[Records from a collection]
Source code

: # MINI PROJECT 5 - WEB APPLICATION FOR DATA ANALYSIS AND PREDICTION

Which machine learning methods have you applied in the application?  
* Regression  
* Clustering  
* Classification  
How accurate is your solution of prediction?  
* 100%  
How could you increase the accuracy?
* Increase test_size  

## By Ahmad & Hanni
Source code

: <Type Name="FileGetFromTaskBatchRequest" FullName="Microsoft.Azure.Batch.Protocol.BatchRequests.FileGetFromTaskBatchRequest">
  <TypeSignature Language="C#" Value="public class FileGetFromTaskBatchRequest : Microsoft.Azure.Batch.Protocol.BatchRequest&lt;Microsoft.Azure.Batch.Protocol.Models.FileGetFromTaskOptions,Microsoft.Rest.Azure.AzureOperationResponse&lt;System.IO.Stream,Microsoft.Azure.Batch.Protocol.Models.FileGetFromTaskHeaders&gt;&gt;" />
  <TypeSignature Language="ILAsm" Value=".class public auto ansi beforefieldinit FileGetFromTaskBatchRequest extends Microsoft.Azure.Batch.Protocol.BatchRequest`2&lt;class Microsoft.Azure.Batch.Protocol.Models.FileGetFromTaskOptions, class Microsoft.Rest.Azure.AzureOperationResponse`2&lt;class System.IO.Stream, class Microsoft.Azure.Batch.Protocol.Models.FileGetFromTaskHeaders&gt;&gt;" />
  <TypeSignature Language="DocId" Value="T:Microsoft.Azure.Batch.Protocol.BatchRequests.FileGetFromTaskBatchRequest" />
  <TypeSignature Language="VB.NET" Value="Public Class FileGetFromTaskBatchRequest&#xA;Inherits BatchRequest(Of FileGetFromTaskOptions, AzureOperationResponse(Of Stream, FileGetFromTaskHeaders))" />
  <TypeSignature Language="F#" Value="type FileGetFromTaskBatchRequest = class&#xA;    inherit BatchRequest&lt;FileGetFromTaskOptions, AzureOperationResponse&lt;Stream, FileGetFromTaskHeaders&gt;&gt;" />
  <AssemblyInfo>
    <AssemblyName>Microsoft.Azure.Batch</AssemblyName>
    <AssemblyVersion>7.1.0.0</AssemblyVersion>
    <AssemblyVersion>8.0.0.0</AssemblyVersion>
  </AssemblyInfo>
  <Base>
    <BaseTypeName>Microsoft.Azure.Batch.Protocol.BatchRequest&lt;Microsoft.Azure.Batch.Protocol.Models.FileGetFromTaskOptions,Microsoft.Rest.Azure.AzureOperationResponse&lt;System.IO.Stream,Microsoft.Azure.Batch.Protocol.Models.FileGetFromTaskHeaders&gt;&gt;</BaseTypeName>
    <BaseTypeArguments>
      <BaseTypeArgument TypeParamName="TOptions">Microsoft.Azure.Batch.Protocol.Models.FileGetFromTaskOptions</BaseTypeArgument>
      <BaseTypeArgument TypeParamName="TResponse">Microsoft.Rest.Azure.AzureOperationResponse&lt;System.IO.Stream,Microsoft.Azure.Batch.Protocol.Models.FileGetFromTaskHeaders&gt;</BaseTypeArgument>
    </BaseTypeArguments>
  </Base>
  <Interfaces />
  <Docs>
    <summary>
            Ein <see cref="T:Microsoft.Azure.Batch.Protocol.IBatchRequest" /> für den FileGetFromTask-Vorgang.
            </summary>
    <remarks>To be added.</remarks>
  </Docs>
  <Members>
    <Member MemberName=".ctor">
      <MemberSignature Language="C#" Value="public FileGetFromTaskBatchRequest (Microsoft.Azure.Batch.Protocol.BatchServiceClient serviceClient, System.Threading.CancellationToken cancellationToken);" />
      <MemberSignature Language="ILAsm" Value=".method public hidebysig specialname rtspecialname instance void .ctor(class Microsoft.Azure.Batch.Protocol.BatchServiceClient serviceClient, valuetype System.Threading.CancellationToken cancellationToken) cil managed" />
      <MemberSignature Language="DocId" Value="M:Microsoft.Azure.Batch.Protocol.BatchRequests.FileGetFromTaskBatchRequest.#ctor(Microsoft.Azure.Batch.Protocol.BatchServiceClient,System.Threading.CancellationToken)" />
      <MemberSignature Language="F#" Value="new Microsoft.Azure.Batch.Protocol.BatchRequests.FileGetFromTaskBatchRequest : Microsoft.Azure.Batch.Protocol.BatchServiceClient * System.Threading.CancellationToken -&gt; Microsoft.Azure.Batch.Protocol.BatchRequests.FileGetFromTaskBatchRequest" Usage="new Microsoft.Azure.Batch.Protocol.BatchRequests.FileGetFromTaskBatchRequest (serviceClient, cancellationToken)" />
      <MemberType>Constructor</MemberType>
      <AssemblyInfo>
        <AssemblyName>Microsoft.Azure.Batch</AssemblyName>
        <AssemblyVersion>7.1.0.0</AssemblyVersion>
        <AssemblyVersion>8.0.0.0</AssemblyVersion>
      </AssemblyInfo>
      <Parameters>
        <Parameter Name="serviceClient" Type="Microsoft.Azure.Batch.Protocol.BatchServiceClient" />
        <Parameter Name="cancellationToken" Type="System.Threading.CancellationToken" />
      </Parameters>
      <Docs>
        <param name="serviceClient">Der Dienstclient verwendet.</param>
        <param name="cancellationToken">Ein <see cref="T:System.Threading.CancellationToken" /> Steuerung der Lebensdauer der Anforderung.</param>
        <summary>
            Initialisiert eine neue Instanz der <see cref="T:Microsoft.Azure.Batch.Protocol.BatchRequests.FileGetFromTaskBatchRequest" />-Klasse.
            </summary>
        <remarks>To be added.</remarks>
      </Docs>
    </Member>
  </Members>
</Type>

* WHAT IS NEEDED: Every line above that holds the string "remarks" should be returned.

* EXERCISE OUTPUT:
    <remarks>To be added.</remarks>
        <remarks>To be added.</remarks>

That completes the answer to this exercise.